SPIN-Bench: How Well Do LLMs Plan Strategically and Reason Socially?
Reasoning and strategic behavior in social interactions is a hallmark of intelligence. This form of reasoning is significantly more sophisticated than isolated planning or reasoning tasks in static settings (e.g., math problem solving). In this paper, we present Strategic Planning, Interaction, and Negotiation (SPIN-Bench), a new multi-domain evaluation designed to measure the intelligence of strategic planning and social reasoning. While many existing benchmarks focus on narrow planning or single-agent reasoning, SPIN-Bench combines classical PDDL tasks, competitive board games, cooperative card games, and multi-agent negotiation scenarios in one unified framework.

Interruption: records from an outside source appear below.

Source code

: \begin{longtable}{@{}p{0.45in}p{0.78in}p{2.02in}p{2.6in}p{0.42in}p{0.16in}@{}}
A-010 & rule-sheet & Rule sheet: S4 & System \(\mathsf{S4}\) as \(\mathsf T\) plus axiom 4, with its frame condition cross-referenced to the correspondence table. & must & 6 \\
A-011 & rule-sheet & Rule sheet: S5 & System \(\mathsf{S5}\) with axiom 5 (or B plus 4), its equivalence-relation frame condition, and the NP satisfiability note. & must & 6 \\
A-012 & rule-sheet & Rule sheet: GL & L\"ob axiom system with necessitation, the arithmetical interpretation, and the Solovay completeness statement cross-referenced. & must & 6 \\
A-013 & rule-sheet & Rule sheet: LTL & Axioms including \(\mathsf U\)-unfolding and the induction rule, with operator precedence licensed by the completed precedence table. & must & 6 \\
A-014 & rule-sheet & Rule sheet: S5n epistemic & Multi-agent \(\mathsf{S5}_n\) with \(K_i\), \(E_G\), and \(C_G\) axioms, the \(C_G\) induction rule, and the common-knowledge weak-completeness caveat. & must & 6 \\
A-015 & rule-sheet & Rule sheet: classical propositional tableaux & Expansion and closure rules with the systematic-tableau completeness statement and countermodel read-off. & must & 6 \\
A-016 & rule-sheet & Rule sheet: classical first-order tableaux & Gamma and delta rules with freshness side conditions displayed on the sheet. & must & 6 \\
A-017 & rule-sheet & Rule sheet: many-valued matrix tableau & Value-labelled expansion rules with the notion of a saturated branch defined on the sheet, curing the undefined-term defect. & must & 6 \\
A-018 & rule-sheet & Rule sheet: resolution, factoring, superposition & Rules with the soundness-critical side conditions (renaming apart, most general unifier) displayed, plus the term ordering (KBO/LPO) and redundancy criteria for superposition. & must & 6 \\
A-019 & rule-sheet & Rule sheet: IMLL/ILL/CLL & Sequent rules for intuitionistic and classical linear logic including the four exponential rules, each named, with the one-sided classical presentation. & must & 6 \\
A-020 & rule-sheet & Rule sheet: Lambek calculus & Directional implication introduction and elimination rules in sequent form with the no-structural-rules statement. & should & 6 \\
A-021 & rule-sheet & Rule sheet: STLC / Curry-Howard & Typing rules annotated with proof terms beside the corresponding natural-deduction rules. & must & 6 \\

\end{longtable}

The framework includes both a benchmark as well as an arena to simulate and evaluate the variety of social settings to test reasoning and strategic behavior of AI agents. We formulate the benchmark SPIN-Bench by systematically varying action spaces, state complexity, and the number of interacting agents to simulate a variety of social settings where success depends on not only methodical and step-wise decision making, but also conceptual inference of other (adversarial or cooperative) participants. Our experiments reveal that while contemporary LLMs handle basic fact retrieval and short-range planning reasonably well, they encounter significant performance bottlenecks in tasks requiring deep multi-hop reasoning over large state spaces and socially adept coordination under uncertainty. We envision SPIN-Bench as a catalyst for future research on robust multi-agent planning, social reasoning, and human--AI teaming.